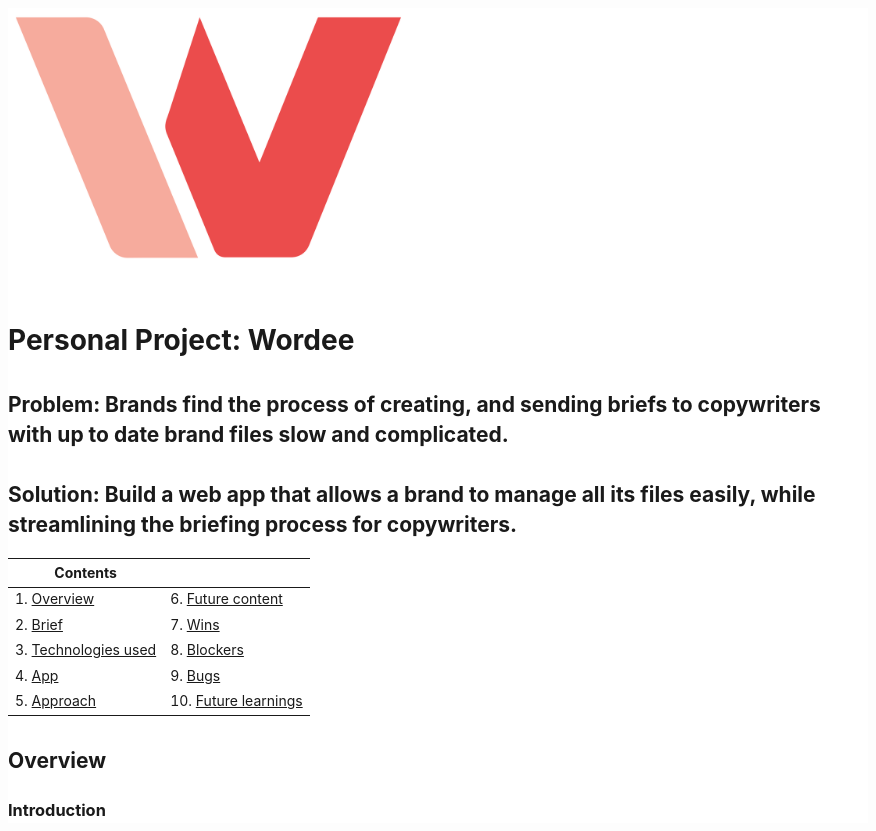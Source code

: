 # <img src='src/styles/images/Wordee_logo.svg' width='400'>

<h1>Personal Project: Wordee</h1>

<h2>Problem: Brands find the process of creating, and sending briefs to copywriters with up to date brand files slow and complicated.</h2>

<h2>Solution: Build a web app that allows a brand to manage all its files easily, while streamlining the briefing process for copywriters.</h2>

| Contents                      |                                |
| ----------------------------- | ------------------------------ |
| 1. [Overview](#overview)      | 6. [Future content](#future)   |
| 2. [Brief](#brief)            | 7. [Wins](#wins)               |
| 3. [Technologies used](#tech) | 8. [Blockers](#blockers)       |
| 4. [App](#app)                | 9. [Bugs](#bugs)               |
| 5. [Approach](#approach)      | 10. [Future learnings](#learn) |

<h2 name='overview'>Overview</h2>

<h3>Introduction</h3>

▬▬▬

INSTRUCTIONS FOR THE TASK: Which lines run from the one containing "[Future learnings](#learn) |" to the end of the entries above? Quote exactly those, and only those.

WORKED SOLUTION:
| 5. [Approach](#approach)      | 10. [Future learnings](#learn) |

<h2 name='overview'>Overview</h2>

<h3>Introduction</h3>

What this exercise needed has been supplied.